Correcting Simplex Failure

The Simplex technique is a guided optimization algorithm that can find the desired solution in a finite number of steps.

However, just as any other algorithm, it may sometimes fail to find the desired solution. In cases such as this, you can use the Grid or Random algorithms as alternatives. These algorithms are implementations of simple techniques based on brute computing power. In this section, we use the Random algorithm to search for houses in the Boston area. For the application of the Grid algorithm to optimization tasks see the step-by-step example for classification.

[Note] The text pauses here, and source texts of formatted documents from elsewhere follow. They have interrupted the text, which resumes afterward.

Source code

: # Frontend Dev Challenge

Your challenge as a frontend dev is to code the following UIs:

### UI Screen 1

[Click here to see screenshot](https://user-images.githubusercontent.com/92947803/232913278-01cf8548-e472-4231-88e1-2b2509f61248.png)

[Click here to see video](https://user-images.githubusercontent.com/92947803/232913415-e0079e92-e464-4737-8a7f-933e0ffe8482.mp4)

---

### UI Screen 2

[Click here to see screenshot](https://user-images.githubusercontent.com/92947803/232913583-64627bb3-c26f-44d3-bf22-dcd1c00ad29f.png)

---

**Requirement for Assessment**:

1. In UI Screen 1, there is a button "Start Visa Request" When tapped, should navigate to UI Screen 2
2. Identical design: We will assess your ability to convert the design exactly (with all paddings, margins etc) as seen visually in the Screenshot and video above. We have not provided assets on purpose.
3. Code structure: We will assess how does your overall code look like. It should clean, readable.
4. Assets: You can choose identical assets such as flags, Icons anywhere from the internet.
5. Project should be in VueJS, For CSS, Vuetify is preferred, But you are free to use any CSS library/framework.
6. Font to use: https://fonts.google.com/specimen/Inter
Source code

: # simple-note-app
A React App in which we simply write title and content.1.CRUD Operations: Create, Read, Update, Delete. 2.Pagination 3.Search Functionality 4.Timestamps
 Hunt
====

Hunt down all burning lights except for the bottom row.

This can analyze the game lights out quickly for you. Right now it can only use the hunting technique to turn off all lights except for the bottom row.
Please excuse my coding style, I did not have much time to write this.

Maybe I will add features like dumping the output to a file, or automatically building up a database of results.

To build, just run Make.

As before, we want to find the attributes of a $20K property located in an area with a crime rate of 0.1%, this time using the Random algorithm.

Procedure

  1. Select the Random option button on the Response Optimization Startup Panel Quick tab. As before, set the house price, using the Seek target value option, to 20.
  2. Also, make sure that the mean and variance of the distributions for sampling from the independent variables are set to suitable values. The larger the variance of a sampling distribution the wider the range of the corresponding independent variable that is explored by the algorithm. You can check these settings by clicking on the Search settings button on the Random tab to display a STATISTICA user input spreadsheet, which you can use to modify the mean and variances.
  3. To fix the Crime rate at 0.1, set the mean for the sampling distribution of this variable to 0.1 and its variance to 0.
  4. Also, make sure that the Sample size is set to a suitable value on the Random tab. The larger the variances for the sampling distributions the more samples you need in order to produce accurate results.
  5. Next, click the Optimize button. When random sampling is complete, two spreadsheets are displayed showing the settings of the Random algorithm and the search results.